= REQUIRED WORK =
A line below contains "Я реализовал два", and a later one contains "Дальше мы не". Repeat both, with every line between them, exactly.

===

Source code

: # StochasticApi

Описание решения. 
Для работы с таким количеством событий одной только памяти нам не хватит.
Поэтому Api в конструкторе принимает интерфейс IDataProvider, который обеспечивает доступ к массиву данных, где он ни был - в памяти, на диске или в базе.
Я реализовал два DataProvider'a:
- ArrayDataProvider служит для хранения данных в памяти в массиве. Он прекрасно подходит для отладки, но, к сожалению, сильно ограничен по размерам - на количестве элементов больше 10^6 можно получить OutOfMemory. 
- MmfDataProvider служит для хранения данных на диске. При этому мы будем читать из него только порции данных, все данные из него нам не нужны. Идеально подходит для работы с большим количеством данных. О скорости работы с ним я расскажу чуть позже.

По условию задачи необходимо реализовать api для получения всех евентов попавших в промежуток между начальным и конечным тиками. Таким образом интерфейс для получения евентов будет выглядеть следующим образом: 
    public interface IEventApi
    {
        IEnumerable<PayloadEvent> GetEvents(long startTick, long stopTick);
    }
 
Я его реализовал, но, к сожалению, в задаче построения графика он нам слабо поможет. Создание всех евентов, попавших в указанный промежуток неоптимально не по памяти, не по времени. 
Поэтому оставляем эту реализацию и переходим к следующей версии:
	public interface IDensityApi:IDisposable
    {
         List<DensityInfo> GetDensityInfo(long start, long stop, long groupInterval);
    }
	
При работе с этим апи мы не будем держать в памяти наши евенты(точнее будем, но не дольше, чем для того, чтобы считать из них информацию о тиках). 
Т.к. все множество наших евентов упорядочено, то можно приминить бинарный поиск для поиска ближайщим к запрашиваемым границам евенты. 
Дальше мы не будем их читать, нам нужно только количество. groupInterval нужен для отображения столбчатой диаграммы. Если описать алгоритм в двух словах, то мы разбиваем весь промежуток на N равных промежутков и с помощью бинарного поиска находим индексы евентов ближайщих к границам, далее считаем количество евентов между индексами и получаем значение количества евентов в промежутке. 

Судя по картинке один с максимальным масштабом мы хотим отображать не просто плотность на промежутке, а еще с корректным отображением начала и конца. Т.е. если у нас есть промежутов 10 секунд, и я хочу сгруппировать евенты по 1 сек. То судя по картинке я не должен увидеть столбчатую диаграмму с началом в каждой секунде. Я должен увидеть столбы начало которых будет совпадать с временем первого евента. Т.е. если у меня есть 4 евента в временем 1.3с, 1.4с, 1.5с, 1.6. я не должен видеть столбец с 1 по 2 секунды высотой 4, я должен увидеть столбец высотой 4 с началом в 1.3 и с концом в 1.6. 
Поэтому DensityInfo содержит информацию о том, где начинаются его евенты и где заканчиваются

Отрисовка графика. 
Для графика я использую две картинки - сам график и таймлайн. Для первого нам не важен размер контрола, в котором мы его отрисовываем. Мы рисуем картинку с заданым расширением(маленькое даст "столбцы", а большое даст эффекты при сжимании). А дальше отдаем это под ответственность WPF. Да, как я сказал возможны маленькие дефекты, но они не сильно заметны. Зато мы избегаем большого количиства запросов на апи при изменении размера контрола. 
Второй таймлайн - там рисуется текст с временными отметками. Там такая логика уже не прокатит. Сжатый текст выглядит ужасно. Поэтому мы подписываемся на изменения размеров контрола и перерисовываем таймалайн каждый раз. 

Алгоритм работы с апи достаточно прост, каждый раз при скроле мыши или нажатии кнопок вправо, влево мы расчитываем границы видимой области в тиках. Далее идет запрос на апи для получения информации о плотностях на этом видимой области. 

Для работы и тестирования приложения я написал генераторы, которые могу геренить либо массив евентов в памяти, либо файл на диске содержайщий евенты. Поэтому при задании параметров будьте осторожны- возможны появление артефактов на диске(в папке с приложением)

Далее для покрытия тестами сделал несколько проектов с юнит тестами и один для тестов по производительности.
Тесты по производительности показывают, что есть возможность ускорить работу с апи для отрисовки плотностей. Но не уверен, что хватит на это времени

===

= FINAL ANSWER =
Я реализовал два DataProvider'a:
- ArrayDataProvider служит для хранения данных в памяти в массиве. Он прекрасно подходит для отладки, но, к сожалению, сильно ограничен по размерам - на количестве элементов больше 10^6 можно получить OutOfMemory. 
- MmfDataProvider служит для хранения данных на диске. При этому мы будем читать из него только порции данных, все данные из него нам не нужны. Идеально подходит для работы с большим количеством данных. О скорости работы с ним я расскажу чуть позже.

По условию задачи необходимо реализовать api для получения всех евентов попавших в промежуток между начальным и конечным тиками. Таким образом интерфейс для получения евентов будет выглядеть следующим образом: 
    public interface IEventApi
    {
        IEnumerable<PayloadEvent> GetEvents(long startTick, long stopTick);
    }
 
Я его реализовал, но, к сожалению, в задаче построения графика он нам слабо поможет. Создание всех евентов, попавших в указанный промежуток неоптимально не по памяти, не по времени. 
Поэтому оставляем эту реализацию и переходим к следующей версии:
	public interface IDensityApi:IDisposable
    {
         List<DensityInfo> GetDensityInfo(long start, long stop, long groupInterval);
    }
	
При работе с этим апи мы не будем держать в памяти наши евенты(точнее будем, но не дольше, чем для того, чтобы считать из них информацию о тиках). 
Т.к. все множество наших евентов упорядочено, то можно приминить бинарный поиск для поиска ближайщим к запрашиваемым границам евенты. 
Дальше мы не будем их читать, нам нужно только количество. groupInterval нужен для отображения столбчатой диаграммы. Если описать алгоритм в двух словах, то мы разбиваем весь промежуток на N равных промежутков и с помощью бинарного поиска находим индексы евентов ближайщих к границам, далее считаем количество евентов между индексами и получаем значение количества евентов в промежутке. 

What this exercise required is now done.